先日、夫に「機嫌悪い?」と聞かれた。理由を聞くと「セカセカしてるから。」と言う。
どうやら私は動きが早い時は機嫌が悪いらしい。夫は「歯ブラシの動かし方でわかる。」という。

言われてみれば最近、しょっちゅう頭の中で「えっと、次は〜。」と考えていた。する事がなくなってぼんやりしていると「えっと、次は〜。」が出てくる。
頭の中がざわざわして、眉間にシワができて、一点を見つめて「えっと、次は〜。」と考えていた。
いつのまにか動きが早くなってイライラしてるように見えたのかもしれない。


私は今、佐伯泰英さんの「酔いどれ小藤次」シリーズを夢中で読んでいる。わかりやすく端的な表現の文章を、頭の中で映像化して読み進めていく。勧善懲悪で、読後感がスッキリしていてやめられない。
読書の後はテレビを見たり、夫と会話をしたりして過ごす。そんな頭の中が騒がしい日々を1週間以上続けているとどうも私の動きはセカセカしてくるようだ。

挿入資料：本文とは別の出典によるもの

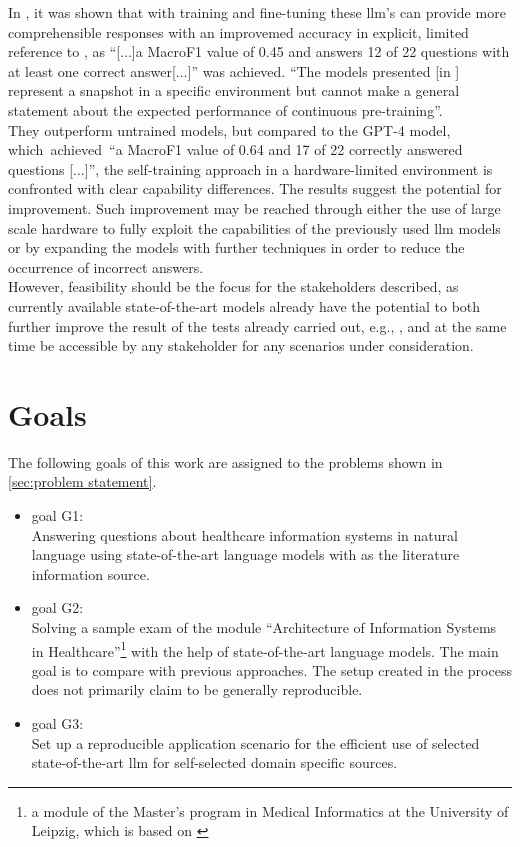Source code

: In \citet{Paul_Keller}, it was shown that with training and fine-tuning these \ac{llm}'s can provide more comprehensible responses with an improvemed accuracy in explicit, limited reference to \citet{bb2}, as \enquote{[$\dots$]a MacroF1 value of \num{0.45} and answers \num{12} of \num{22} questions with at least one correct answer[$\dots$]} was achieved.
\enquote{The models presented [in \citet{Paul_Keller}] represent a snapshot in a specific environment but cannot make a general statement about the expected performance of continuous pre-training}\citep{Paul_Keller}.\\
They outperform untrained models, but compared to the GPT-4 model, which~achieved~\enquote{a MacroF1 value of \num{0.64} and \num{17} of \num{22} correctly answered questions [$\dots$]}\citep{Paul_Keller}, the self-training approach in a hardware-limited environment is confronted with clear capability differences.
%
The results suggest the potential for improvement. 
Such improvement may be reached through either the use of large scale hardware to fully exploit the capabilities of the previously used \ac{llm} models or by expanding the models with further techniques in order to reduce the occurrence of incorrect answers. \\
%
However, feasibility should be the focus for the stakeholders described, as currently available state-of-the-art models already have the potential to both further improve the result of the tests already carried out, e.g., \citet{Paul_Keller}, and at the same time be accessible by any stakeholder for any scenarios under consideration.

\section{Goals}\label{sec:goals}
The following goals of this work are assigned to the problems shown in \cref{sec:problem statement}.
\begin{itemize}
  \item goal G1:\\
    Answering questions about healthcare information systems in natural language using state-of-the-art language models with \citet{bb2} as the literature information source. 
  \item goal G2:\\
   Solving a sample exam of the module \enquote{Architecture of Information Systems in Healthcare}\footnote{\raggedright{}a module of the Master's program in Medical Informatics at the University of Leipzig, which is based on \citet{bb2}} with the help of state-of-the-art language models.\@
   The main goal is to compare with previous approaches.
   The setup created in the process does not primarily claim to be generally reproducible.
   \item goal G3:\\
   Set up a reproducible application scenario for the efficient use of selected state-of-the-art \ac{llm} for self-selected domain specific sources.
\end{itemize}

小春日和の朝に老犬と庭で日向ぼっこをした。椅子に座って軽くストレッチをすると、背中が重く肩甲骨辺りが凝っているのがわかった。もしかすると読書中ずっと猫背だったのかもしれない。
両手を広げて大きく深呼吸をし、暖かい光に向かって目を閉じていると、心に温かいものがじんわりと広がってきた。すると頭の中の「えっと、次は〜。」が「ま、いっか〜。」に変わっていった。

私は、ぼんやりしていてふと我に返った時、意識する場所が頭だとセカセカし、胸だとのんびりしていることがわかった。
セカセカはいつかイライラに変わり、ひとりの時間が欲しくなる。以前よくこのループにハマっていた。ここしばらくはのんびりすることができていたので忘れてしまっていたけれど、夫の「機嫌悪い?」のひと言で気づく事ができ、元に戻るコツもわかった。

歯ブラシの動かし方で気づく夫はすごい。そしてありがとう。